▶ **Directions for this task**: Your answer should consist of the lines below that hold the word "controller".

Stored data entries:
* * * *

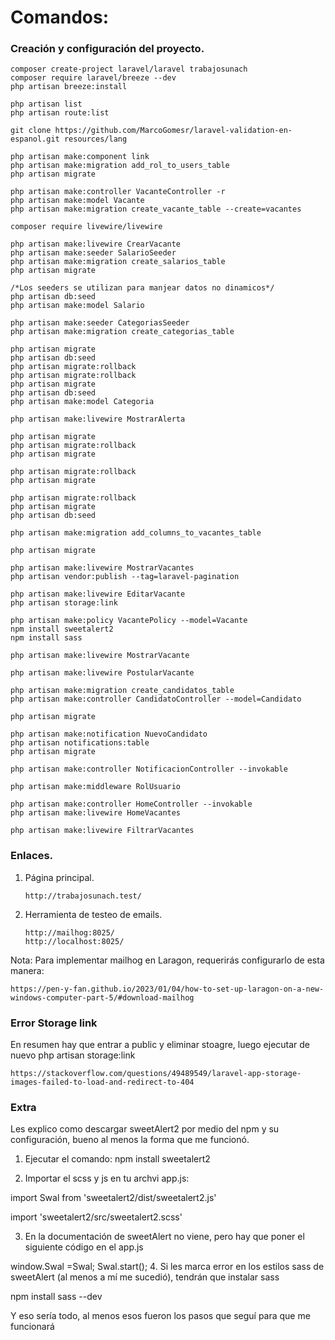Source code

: # Comandos:

### Creación y configuración del proyecto.

    composer create-project laravel/laravel trabajosunach
    composer require laravel/breeze --dev
    php artisan breeze:install

    php artisan list
    php artisan route:list

    git clone https://github.com/MarcoGomesr/laravel-validation-en-espanol.git resources/lang

    php artisan make:component link
    php artisan make:migration add_rol_to_users_table
    php artisan migrate

    php artisan make:controller VacanteController -r
    php artisan make:model Vacante
    php artisan make:migration create_vacante_table --create=vacantes

    composer require livewire/livewire

    php artisan make:livewire CrearVacante
    php artisan make:seeder SalarioSeeder
    php artisan make:migration create_salarios_table
    php artisan migrate

    /*Los seeders se utilizan para manjear datos no dinamicos*/
    php artisan db:seed
    php artisan make:model Salario

    php artisan make:seeder CategoriasSeeder
    php artisan make:migration create_categorias_table

    php artisan migrate
    php artisan db:seed
    php artisan migrate:rollback
    php artisan migrate:rollback
    php artisan migrate
    php artisan db:seed
    php artisan make:model Categoria

    php artisan make:livewire MostrarAlerta

    php artisan migrate
    php artisan migrate:rollback
    php artisan migrate

    php artisan migrate:rollback
    php artisan migrate

    php artisan migrate:rollback
    php artisan migrate
    php artisan db:seed

    php artisan make:migration add_columns_to_vacantes_table

    php artisan migrate

    php artisan make:livewire MostrarVacantes
    php artisan vendor:publish --tag=laravel-pagination

    php artisan make:livewire EditarVacante
    php artisan storage:link

    php artisan make:policy VacantePolicy --model=Vacante
    npm install sweetalert2
    npm install sass

    php artisan make:livewire MostrarVacante

    php artisan make:livewire PostularVacante

    php artisan make:migration create_candidatos_table
    php artisan make:controller CandidatoController --model=Candidato

    php artisan migrate

    php artisan make:notification NuevoCandidato
    php artisan notifications:table
    php artisan migrate

    php artisan make:controller NotificacionController --invokable

    php artisan make:middleware RolUsuario

    php artisan make:controller HomeController --invokable
    php artisan make:livewire HomeVacantes

    php artisan make:livewire FiltrarVacantes

### Enlaces.

1.  Página principal.

        http://trabajosunach.test/

2.  Herramienta de testeo de emails.

        http://mailhog:8025/
        http://localhost:8025/

Nota: Para implementar mailhog en Laragon, requerirás configurarlo de esta manera:

    https://pen-y-fan.github.io/2023/01/04/how-to-set-up-laragon-on-a-new-windows-computer-part-5/#download-mailhog

### Error Storage link

En resumen hay que entrar a public y eliminar stoagre, luego ejecutar de nuevo php artisan storage:link

    https://stackoverflow.com/questions/49489549/laravel-app-storage-images-failed-to-load-and-redirect-to-404



### Extra

Les explico como descargar sweetAlert2 por medio del npm y su configuración, bueno al menos la forma que me funcionó.

1. Ejecutar el comando: npm install sweetalert2

2. Importar el scss y js en tu archvi app.js:

import Swal from 'sweetalert2/dist/sweetalert2.js'

import 'sweetalert2/src/sweetalert2.scss'

3. En la documentación de sweetAlert no viene, pero hay que poner el siguiente código en el app.js

window.Swal =Swal;
Swal.start(); 4. Si les marca error en los estilos sass de sweetAlert (al menos a mí me sucedió), tendrán que instalar sass

npm install sass --dev

Y eso sería todo, al menos esos fueron los pasos que seguí para que me funcionará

* * * *

▶ **Result of the task**:
    php artisan make:controller VacanteController -r
    php artisan make:controller CandidatoController --model=Candidato
    php artisan make:controller NotificacionController --invokable
    php artisan make:controller HomeController --invokable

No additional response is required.